I’m coming off a week of another kind of listening exercise. I was privileged to be invited into an experience with United Methodists from across the country and world. Siblings from exotic places like Idaho and New Jersey mixed with others from the Philippines and Cote D’Ivoire with one primary goal: listening to each other.
The United Methodist Church is a global church and is rapidly growing in places like Congo. It is easy to stereotype our siblings in other countries and regions and lump them together into a faceless collection of issues or perspectives. What a gift it was to experience the beautiful, alternative, diverse truth—to hear the scriptures read in such distinct languages and voices, to sit next to a young adult from Congo, see her face and listen to her story as a woman in leadership, to draw near to a brother from Mozambique and listen to his story as a father, student, and pastor. What a gift to at least try to listen.

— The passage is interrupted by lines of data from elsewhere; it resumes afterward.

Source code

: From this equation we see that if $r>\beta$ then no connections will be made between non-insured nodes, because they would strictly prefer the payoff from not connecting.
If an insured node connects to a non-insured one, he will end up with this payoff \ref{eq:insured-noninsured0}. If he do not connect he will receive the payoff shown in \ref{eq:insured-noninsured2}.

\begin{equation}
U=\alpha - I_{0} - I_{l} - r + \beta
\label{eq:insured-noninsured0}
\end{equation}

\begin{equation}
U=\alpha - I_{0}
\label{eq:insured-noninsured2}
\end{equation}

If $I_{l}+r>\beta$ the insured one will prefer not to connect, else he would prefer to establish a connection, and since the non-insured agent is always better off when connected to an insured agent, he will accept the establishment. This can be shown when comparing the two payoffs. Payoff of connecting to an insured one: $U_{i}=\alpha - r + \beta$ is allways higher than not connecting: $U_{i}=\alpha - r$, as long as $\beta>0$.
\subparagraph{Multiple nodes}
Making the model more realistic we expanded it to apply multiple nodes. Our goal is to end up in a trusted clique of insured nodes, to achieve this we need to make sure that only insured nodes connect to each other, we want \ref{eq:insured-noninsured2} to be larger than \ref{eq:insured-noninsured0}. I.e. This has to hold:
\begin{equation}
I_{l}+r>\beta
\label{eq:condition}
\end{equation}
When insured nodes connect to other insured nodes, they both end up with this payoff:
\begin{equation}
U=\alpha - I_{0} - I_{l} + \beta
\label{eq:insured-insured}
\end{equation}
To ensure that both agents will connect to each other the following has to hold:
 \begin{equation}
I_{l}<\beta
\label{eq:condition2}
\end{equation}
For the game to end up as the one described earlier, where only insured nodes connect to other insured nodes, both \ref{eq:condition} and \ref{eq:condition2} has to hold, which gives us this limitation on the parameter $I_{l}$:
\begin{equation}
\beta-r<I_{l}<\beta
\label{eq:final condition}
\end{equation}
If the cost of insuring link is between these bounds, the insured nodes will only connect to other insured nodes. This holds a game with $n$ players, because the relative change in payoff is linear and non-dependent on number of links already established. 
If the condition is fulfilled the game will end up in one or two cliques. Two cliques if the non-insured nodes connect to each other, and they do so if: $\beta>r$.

At the beginning, the American contingent was reminded that our culture doesn’t teach us how to listen. American culture breeds a tendency to invade and dominate the listening space (a learned behavior growing from our colonialist roots?) and to assume we know things before ever really stopping to listen. Perhaps it should come as no surprise, but for many folks from the U.S. the most difficult conversations were among ourselves—and the discomfort centered around the dynamics of race and gender and power. An African American woman voiced the discomfort and tension of being told that she should hesitate to speak up, that she should listen, in the conversations with international folks. Her point is that she’s been taught her whole life to be quiet, that her voice was not welcome or valued. And once again she is being told to hold her tongue? It’s not that she didn’t understand the reasons; but it was important to name the complicated intersections of culture, race, gender, and power. That kind of self-awareness and willingness to give voice to the inner tensions and to be vulnerable—that’s what we were there to practice. And practice we did.

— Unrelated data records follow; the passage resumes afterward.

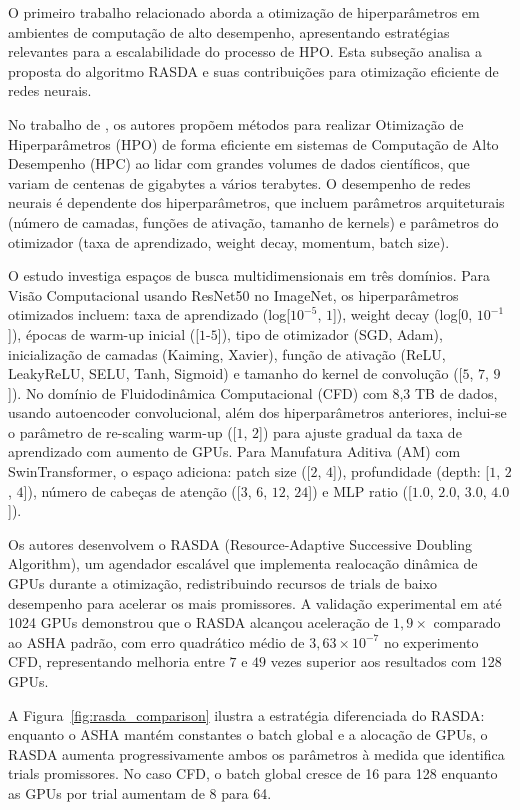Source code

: O primeiro trabalho relacionado aborda a otimização de hiperparâmetros em ambientes de computação de alto desempenho, apresentando estratégias relevantes para a escalabilidade do processo de HPO. Esta subseção analisa a proposta do algoritmo RASDA e suas contribuições para otimização eficiente de redes neurais.

No trabalho de \cite{Aach2025}, os autores propõem métodos para realizar Otimização de Hiperparâmetros (HPO) de forma eficiente em sistemas de Computação de Alto Desempenho (HPC) ao lidar com grandes volumes de dados científicos, que variam de centenas de gigabytes a vários terabytes. O desempenho de redes neurais é dependente dos hiperparâmetros, que incluem parâmetros arquiteturais (número de camadas, funções de ativação, tamanho de kernels) e parâmetros do otimizador (taxa de aprendizado, weight decay, momentum, batch size).

O estudo investiga espaços de busca multidimensionais em três domínios. Para Visão Computacional usando ResNet50 no ImageNet, os hiperparâmetros otimizados incluem: taxa de aprendizado (log[$10^{-5}$, $1$]), weight decay (log[$0$, $10^{-1}$]), épocas de warm-up inicial ([$1$-$5$]), tipo de otimizador (SGD, Adam), inicialização de camadas (Kaiming, Xavier), função de ativação (ReLU, LeakyReLU, SELU, Tanh, Sigmoid) e tamanho do kernel de convolução ([$5$, $7$, $9$]). No domínio de Fluidodinâmica Computacional (CFD) com 8,3 TB de dados, usando autoencoder convolucional, além dos hiperparâmetros anteriores, inclui-se o parâmetro de re-scaling warm-up ([$1$, $2$]) para ajuste gradual da taxa de aprendizado com aumento de GPUs. Para Manufatura Aditiva (AM) com SwinTransformer, o espaço adiciona: patch size ([$2$, $4$]), profundidade (depth: [$1$, $2$, $4$]), número de cabeças de atenção ([$3$, $6$, $12$, $24$]) e MLP ratio ([$1.0$, $2.0$, $3.0$, $4.0$]).

Os autores desenvolvem o RASDA (Resource-Adaptive Successive Doubling Algorithm), um agendador escalável que implementa realocação dinâmica de GPUs durante a otimização, redistribuindo recursos de trials de baixo desempenho para acelerar os mais promissores. A validação experimental em até 1024 GPUs demonstrou que o RASDA alcançou aceleração de $1,9\times$ comparado ao ASHA padrão, com erro quadrático médio de $3,63 \times 10^{-7}$ no experimento CFD, representando melhoria entre $7$ e $49$ vezes superior aos resultados com 128 GPUs.

A Figura~\ref{fig:rasda_comparison} ilustra a estratégia diferenciada do RASDA: enquanto o ASHA mantém constantes o batch global e a alocação de GPUs, o RASDA aumenta progressivamente ambos os parâmetros à medida que identifica trials promissores. No caso CFD, o batch global cresce de 16 para 128 enquanto as GPUs por trial aumentam de 8 para 64.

The epistle of James is all about how to practice faith. And our passage today from the first chapter gets right to it. “You must understand this, my beloved: let everyone be quick to listen, slow to speak, slow to anger.” In the radically polarized moment in which we live, this admonition is not just difficult, it can feel impossible. Listening well is never easy, but right now, everything trains and tempts us to be quick to argue and attack, not quick to listen. Trigger words and assumptions, stereotypes and self-righteousness, weariness and worry—all of these things get in the way of listening… And while things are really ramped up in this season of our history, it’s likely part of that American tendency I mentioned before. An African colleague shared that her experience of many Americans is that we start talking and responding before the conversation partner has even finished expressing what they are trying to communicate. She connected this to our need to take action and our struggle to be “still.” We are not socialized to be still, to wait, to be quick to listen. We are socialized to be quick to speak or quick to “fix” or quick to explain—whether with a partner, friend, colleague, or adversary.

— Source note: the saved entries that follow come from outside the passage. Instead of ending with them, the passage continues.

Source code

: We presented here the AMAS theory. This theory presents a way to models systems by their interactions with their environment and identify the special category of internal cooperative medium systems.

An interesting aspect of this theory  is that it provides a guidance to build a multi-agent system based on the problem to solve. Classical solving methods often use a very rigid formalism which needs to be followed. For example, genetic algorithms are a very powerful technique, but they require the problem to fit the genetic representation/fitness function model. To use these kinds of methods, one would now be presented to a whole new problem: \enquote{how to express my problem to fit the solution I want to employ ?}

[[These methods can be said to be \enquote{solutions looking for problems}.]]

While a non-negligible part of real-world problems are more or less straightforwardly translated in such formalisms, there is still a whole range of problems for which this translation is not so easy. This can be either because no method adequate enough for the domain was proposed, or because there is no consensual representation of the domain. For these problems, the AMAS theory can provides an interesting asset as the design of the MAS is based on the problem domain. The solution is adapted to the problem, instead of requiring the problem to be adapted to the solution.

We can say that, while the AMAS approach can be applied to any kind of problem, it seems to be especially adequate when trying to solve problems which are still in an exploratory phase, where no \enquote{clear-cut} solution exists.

The writer of James understands that listening is the starting point for what we do—or as is written, for “worthwhile religion.” Religion is what we do. It is the practice of our spirituality, the way our faith gets enacted. And what we listen to, who we listen to, whether we truly listen—all of these things have a direct impact on what we do or whether we do anything at all. The passage says, “welcome with meekness the implanted word that has power to save your souls…be doers of the word, and not merely hearers who deceive themselves.” As Eugene Peterson paraphrases: “Don’t fool yourself into thinking that you are a listener when you are anything but, letting the Word go in one ear and out the other. Acton what you hear!... Anyone who sets himself up as ‘religious’ by talking a good game is self-deceived. This kind of religion is hot air and only hot air. Real religion, the kind that passes muster before God…is this: Reach out to the homeless and loveless in their plight, and guard against corruption from the godless world.” (James 22, 26-27) A slightly gentler shorthand of the teaching might be, “humbly listen to the good news and let it take root within your heart; let the good news of Gods love grow into concrete acts of love and care for others.”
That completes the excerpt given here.